• _WHAT YOU ARE ASKED TO DO_
Extract word for word the lines of the listing from its start to the line holding "Lisätietoja on artikkelissa", both ends kept; pictures are not part of the copy.

○ ○ ○

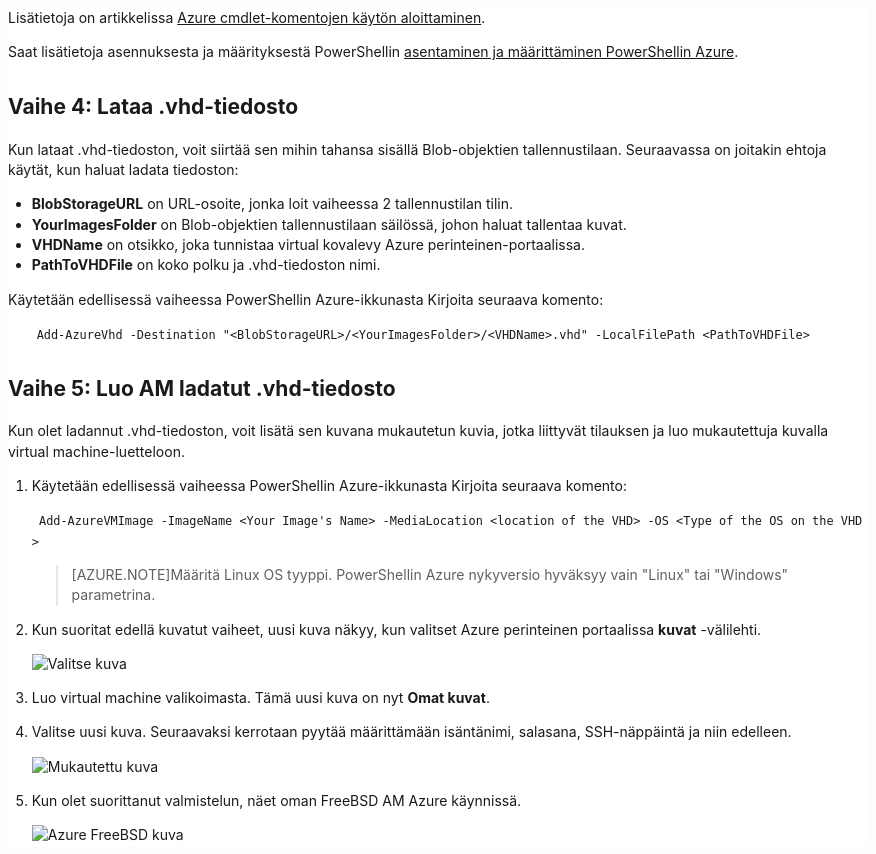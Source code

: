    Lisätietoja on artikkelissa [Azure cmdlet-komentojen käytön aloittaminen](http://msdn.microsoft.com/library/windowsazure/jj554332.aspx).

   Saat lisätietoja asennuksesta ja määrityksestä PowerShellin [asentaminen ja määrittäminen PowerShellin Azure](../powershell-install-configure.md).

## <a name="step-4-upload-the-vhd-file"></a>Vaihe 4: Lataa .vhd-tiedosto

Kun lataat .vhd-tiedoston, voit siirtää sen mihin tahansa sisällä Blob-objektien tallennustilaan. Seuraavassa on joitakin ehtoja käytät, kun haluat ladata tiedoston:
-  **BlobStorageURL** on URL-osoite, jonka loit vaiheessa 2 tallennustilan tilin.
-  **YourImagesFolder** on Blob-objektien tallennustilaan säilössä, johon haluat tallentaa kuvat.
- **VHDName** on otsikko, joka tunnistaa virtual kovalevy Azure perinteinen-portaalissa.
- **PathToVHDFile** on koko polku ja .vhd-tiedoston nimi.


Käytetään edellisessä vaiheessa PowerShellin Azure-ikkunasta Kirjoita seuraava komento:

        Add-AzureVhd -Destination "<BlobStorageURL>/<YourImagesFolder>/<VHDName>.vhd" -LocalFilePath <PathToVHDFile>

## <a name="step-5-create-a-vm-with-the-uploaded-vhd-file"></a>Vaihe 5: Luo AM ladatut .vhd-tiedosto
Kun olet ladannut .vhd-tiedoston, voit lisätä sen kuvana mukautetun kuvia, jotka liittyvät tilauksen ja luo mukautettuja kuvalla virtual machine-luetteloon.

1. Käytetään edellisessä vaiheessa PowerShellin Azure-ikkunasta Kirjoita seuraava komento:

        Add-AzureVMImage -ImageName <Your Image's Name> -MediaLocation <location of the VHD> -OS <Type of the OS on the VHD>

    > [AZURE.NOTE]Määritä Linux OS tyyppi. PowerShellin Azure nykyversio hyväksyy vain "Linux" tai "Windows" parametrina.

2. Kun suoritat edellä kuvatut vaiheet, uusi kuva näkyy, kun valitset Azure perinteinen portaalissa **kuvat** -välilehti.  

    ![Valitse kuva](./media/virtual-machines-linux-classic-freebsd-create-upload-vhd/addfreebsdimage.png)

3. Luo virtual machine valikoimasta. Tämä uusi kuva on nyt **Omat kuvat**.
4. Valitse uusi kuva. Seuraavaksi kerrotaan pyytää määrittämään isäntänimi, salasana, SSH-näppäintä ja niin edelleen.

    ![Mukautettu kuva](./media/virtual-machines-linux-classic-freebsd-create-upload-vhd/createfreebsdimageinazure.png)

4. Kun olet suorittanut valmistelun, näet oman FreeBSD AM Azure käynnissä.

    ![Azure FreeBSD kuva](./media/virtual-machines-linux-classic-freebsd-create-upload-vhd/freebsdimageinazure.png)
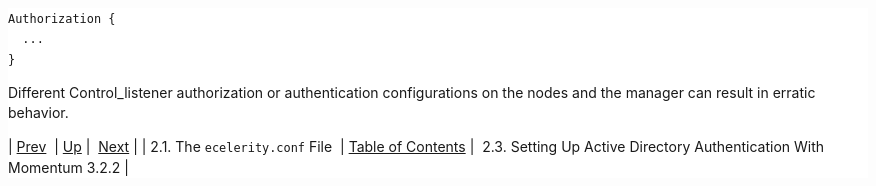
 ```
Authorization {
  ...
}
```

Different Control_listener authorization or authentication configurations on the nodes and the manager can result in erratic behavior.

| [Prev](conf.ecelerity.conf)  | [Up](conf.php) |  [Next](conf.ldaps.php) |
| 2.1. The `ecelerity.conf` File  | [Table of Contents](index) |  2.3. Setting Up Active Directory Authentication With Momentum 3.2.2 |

○ ○ ○

• _EXERCISE OUTPUT_
Source code

:    Lisätietoja on artikkelissa [Azure cmdlet-komentojen käytön aloittaminen](http://msdn.microsoft.com/library/windowsazure/jj554332.aspx).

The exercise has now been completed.